If you strike the king, you must kill him.
Ralph Waldo Emerson, 1843; also attributed to Niccolo Machiavelli
There can be no doubt that Donald J. Trump is unqualified by character and temperament to be President of the United States. There is little doubt, based on his words and actions in public – at rallies, on television, on twitter and elsewhere – that he has committed offenses that might properly be defined as “high crimes and misdemeanors” – a quaint constitutional phrase that has no precise definition. The report of the Special Counsel, Robert S. Mueller, has documented these words and actions in excruciatingly painful detail.
Many of his 2016 campaign staff and members of his administration have been indicted and some have been convicted of various felonies, including perjury, violations of campaign finance laws, receiving and using information stolen from US intelligence agencies by foreign operatives, and meeting with agents of foreign, perhaps hostile, governments. Investigations continue into his personal and corporate finances and it is possible that additional evidence of serious crimes may be disclosed when this financial information becomes available. Congress should continue vigorously to pursue these investigations.
What shall be done? The Department of Justice has a policy of long-standing, to which Robert Mueller adhered, that a President cannot be indicted or tried for a federal crime. This policy does not have a basis in federal law nor has it been tested in a court, but it remains the policy. It might be tested. But according to this policy the only constitutional remedy for a felonious President is impeachment. The twenty-fifth amendment provides a different remedy for a President who is judged, by his or her own administration, to be incompetent due to physical, mental or emotional disability.
The founders wisely made impeachment an extremely difficult and therefore rarely attempted process. They clearly did not want the President to be removed for “mal-administration” – i.e. disagreement by Congress with his or her governmental policies
House Speaker Nancy Pelosi said a few months ago that impeachment should be based on overwhelming evidence, irrefutable facts, and bipartisan consensus. I agree with her. In the current circumstances that would imply a large, bipartisan, majority in the House of Representatives and a necessarily bi-partisan 2/3 majority in the Senate. A partisan vote of impeachment in the House followed by a partisan acquittal in the Senate would not remove the President, it would result in further rancorous division in the country, and it would enable the President and his supporters to claim – without cause – that he had been “vindicated.”

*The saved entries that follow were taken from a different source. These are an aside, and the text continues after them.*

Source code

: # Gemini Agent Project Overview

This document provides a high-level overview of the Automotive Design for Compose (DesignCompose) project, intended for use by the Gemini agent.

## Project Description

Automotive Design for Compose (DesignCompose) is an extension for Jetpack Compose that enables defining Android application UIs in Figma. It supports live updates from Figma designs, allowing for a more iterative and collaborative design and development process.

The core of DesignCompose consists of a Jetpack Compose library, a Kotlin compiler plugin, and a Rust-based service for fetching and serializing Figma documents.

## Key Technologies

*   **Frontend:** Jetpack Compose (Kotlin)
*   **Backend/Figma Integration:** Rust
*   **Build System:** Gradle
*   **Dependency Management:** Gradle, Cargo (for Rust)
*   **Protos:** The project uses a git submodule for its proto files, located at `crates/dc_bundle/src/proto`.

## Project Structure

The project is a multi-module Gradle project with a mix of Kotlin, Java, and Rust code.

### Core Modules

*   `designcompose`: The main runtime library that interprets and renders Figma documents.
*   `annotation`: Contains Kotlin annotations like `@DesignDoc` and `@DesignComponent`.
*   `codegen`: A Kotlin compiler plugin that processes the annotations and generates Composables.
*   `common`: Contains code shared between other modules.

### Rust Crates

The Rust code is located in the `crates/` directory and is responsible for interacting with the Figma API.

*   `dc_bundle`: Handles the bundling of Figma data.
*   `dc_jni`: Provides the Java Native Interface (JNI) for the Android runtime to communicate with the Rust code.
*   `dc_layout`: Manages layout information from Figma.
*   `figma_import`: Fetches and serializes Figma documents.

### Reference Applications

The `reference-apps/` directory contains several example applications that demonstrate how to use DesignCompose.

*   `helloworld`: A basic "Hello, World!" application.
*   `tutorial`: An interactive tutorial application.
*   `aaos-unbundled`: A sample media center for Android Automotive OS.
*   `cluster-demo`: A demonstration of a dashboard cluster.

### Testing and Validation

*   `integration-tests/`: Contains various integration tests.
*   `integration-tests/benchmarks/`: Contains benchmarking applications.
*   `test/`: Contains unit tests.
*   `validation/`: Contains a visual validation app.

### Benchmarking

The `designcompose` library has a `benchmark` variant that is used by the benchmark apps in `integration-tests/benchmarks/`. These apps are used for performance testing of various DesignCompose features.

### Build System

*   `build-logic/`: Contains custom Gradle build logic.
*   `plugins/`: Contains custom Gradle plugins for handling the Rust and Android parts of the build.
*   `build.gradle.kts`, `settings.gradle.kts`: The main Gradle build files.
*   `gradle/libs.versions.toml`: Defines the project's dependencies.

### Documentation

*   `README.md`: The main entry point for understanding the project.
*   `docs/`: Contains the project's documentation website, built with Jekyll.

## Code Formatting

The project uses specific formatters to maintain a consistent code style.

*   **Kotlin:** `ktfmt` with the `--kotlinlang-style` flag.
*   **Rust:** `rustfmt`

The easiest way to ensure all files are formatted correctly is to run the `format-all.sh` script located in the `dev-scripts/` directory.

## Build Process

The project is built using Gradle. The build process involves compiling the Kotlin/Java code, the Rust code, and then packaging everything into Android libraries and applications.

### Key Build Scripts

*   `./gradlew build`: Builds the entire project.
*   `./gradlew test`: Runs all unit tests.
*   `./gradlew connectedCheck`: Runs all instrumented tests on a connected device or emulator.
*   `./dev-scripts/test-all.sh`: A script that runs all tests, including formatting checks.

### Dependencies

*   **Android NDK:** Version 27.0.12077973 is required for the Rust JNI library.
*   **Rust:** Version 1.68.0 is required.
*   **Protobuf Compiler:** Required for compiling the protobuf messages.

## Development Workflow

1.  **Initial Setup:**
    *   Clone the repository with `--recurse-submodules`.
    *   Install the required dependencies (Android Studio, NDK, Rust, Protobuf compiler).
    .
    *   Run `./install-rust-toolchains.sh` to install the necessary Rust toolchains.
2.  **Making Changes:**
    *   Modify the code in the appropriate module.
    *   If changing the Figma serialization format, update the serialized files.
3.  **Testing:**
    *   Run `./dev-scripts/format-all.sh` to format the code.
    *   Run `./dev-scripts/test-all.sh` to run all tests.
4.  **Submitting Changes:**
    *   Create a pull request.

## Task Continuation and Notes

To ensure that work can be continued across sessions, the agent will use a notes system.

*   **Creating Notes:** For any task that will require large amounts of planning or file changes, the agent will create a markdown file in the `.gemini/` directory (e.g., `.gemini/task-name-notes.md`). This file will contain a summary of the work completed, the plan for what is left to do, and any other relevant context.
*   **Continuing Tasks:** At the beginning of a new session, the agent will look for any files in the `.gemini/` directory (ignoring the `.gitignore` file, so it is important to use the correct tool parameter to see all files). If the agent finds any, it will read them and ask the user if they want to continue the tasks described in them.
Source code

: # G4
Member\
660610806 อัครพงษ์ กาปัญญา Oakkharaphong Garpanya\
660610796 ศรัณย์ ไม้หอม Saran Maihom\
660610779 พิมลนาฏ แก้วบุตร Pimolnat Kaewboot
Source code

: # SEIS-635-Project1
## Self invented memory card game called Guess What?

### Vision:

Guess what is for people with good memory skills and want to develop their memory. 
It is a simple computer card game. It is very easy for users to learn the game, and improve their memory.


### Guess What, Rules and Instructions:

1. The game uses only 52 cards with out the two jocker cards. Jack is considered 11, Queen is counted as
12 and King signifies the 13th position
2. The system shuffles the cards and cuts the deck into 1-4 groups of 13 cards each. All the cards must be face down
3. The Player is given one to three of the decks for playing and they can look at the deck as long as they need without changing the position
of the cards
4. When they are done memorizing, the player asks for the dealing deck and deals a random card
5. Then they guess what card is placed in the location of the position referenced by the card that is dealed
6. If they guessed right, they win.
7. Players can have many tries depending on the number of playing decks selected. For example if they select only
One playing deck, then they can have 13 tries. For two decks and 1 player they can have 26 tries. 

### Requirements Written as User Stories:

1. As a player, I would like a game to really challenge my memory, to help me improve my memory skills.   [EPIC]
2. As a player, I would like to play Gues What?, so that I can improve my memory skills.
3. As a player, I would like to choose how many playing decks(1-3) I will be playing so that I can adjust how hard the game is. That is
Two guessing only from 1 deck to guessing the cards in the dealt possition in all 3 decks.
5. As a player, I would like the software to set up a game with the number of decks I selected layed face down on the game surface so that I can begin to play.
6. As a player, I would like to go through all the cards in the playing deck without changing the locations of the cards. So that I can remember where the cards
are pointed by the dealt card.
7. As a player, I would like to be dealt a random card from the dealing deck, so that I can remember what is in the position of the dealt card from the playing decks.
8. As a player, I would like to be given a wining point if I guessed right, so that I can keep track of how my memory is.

Twice in our nation’s history the House of Representatives has impeached the President and a trial has been conducted in the Senate. In 1867 President Andrew Johnson was acquitted by one vote, decisively cast by Senator Edmund G. Ross of Kansas who believed that the President should not be removed for purely political disagreement. Ross gained a place in John F. Kennedy’s Profiles in Courage for that vote. In 1998 President Bill Clinton was impeached by the House on a narrowly partisan vote; the vote in the Senate to convict – again, narrowly partisan – failed to attain even a simple majority. In 1974 President Richard Nixon, sensing that there was a bipartisan consensus for his impeachment, resigned from the Presidency rather than face impeachment.

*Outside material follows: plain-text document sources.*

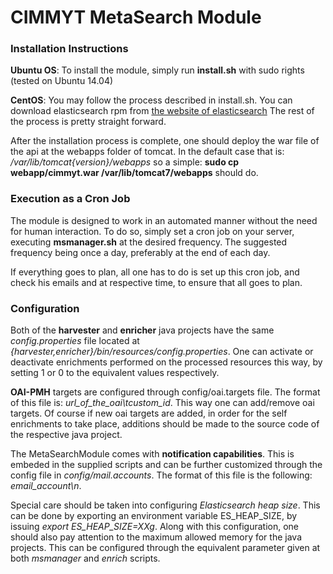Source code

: # CIMMYT MetaSearch Module

### Installation Instructions

**Ubuntu OS**: 
To install the module, simply run **install.sh** with sudo rights (tested on Ubuntu 14.04)

**CentOS**:
You may follow the process described in install.sh. 
You can download elasticsearch rpm from [the website of elasticsearch](https://download.elastic.co/elasticsearch/elasticsearch/elasticsearch-1.5.2.noarch.rpm)
The rest of the process is pretty straight forward.

After the installation process is complete, one should deploy the war file of
the api at the webapps folder of tomcat. 
In the default case that is: */var/lib/tomcat{version}/webapps* so a simple:
**sudo cp webapp/cimmyt.war /var/lib/tomcat7/webapps** should do.

### Execution as a Cron Job

The module is designed to work in an automated manner without the need for human interaction.
To do so, simply set a cron job on your server, executing **msmanager.sh** at the desired frequency.
The suggested frequency being once a day, preferably at the end of each day.

If everything goes to plan, all one has to do is set up this cron job, and check his emails and at 
respective time, to ensure that all goes to plan.

### Configuration

Both of the **harvester** and **enricher** java projects have the same *config.properties* file located
at *{harvester,enricher}/bin/resources/config.properties*. One can activate or deactivate enrichments
performed on the processed resources this way, by setting 1 or 0 to the equivalent values respectively.

**OAI-PMH** targets are configured through config/oai.targets file. The format of this file is: 
*url_of_the_oai\tcustom_id*. This way one can add/remove oai targets. Of course if new oai targets 
are added, in order for the self enrichments to take place, additions should be made to the source code 
of the respective java project. 

The MetaSearchModule comes with **notification capabilities**. This is embeded in the supplied scripts and can be 
further customized through the config file in *config/mail.accounts*. The format of this file is the following: 
*email_account\n*.

Special care should be taken into configuring *Elasticsearch heap size*. This can be done by exporting an environment
 variable ES_HEAP_SIZE, by issuing *export ES_HEAP_SIZE=XXg*. Along with this configuration, one should also pay 
attention to the maximum allowed memory for the java projects. This can be configured through the equivalent parameter 
given at both *msmanager* and *enrich* scripts.
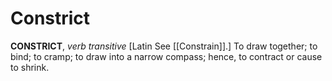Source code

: # Constrict

**CONSTRICT**, _verb transitive_ \[Latin See [[Constrain]].\] To draw together; to bind; to cramp; to draw into a narrow compass; hence, to contract or cause to shrink.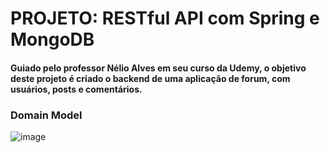 # PROJETO: RESTful API com Spring e MongoDB

#### Guiado pelo professor Nélio Alves em seu curso da Udemy, o objetivo deste projeto é criado o backend de uma aplicação de forum, com usuários, posts e comentários.

### Domain Model
![image](https://user-images.githubusercontent.com/59516066/193455787-2ccf96df-b7b3-4d01-a802-27f7ccb0d4fc.png)




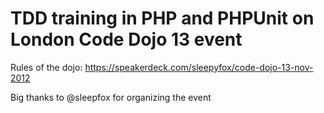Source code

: TDD training in PHP and PHPUnit on London Code Dojo 13 event
============

Rules of the dojo: https://speakerdeck.com/sleepyfox/code-dojo-13-nov-2012

Big thanks to @sleepfox for organizing the event
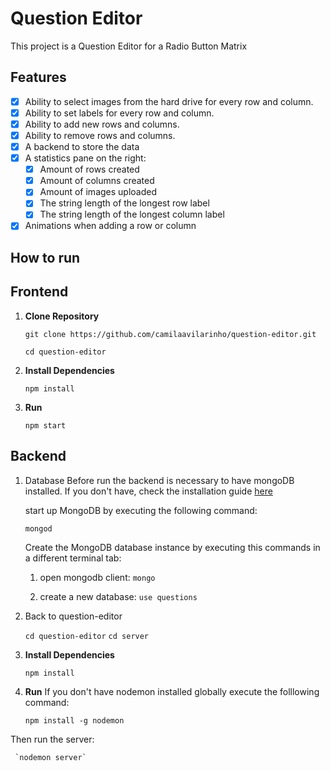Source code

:# Question Editor

This project is a Question Editor for a Radio Button Matrix

## Features
- [X] Ability to select images from the hard drive for every row and column.
- [X] Ability to set labels for every row and column.
- [X] Ability to add new rows and columns.
- [X] Ability to remove rows and columns.
- [X] A backend to store the data
- [X] A statistics pane on the right:
    - [X] Amount of rows created
    - [X] Amount of columns created
    - [X] Amount of images uploaded
    - [X] The string length of the longest row label
    - [X] The string length of the longest column label
- [X] Animations when adding a row or column

## How to run

## Frontend

1. **Clone Repository**

    `git clone https://github.com/camilaavilarinho/question-editor.git`

    `cd question-editor`

2. **Install Dependencies**

      `npm install`

3. **Run**

    `npm start`

## Backend

1. Database
Before run the backend is necessary to have mongoDB installed. If you don't have, check the installation guide [here](https://docs.mongodb.com/manual/administration/install-community/)

    start up MongoDB by executing the following command:

    `mongod`

    Create the MongoDB database instance by executing this commands in a different terminal tab:

    1. open mongodb client:
       `mongo`

    2. create a new database:
        `use questions`

2. Back to question-editor

   `cd question-editor`
   `cd server`

3. **Install Dependencies**

     `npm install`

3. **Run**
If you don't have nodemon installed globally execute the folllowing command:

    `npm install -g nodemon`

Then run the server:

     `nodemon server`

In the current situation, the bipartisan consensus that impeachment requires may be attained as investigations continue. In the meantime, the majority in the House of Representatives is not helpless. There are several proposals – short of a vote of impeachment – that have been suggested. They should be explored and debated. But in my opinion impeachment by the House of Representatives should await a bipartisan consensus – or be postponed until the people’s vote in November, 2020.
If you strike the king, you must kill him.
John T. Ames
Chestertown
George R. Shivers says
The chance of getting a bipartisan majority to impeach may be difficult, even impossible, in today’s Republican Party in Congress and the Senate. In my view, however, that doesn’t mean that Congress should not attempt to impeach Trump. Congressional hearings on impeachment could create a groundswell of popular sentiment to bring Trump to justice, one that even Republicans could not resist. If not, at least the message would have been sent to the American people in 2020 that Trump is unfit to be president. Despite Nancy Pelosi’s resistance, I believe that the Democratic majority in the House of Representatives should move forward with impeachment.
Deirdre LaMotte says
Of course Trump should be impeached. And of course the
Senate would not hold a vote; our country is in trouble. We
have a huge decency deficit, to put it mildly, and there are
no decent Republicans in office. They are terrified of “his”
tweets. One Republican Representative has spine and he deserves the Profile in Courage award next year. So, given the situation, our House
was elected not to protect those in tough districts but to uphold
our Constitution. Do the job and impeach this horrible lier who is ruining all that is good in our world. Literally.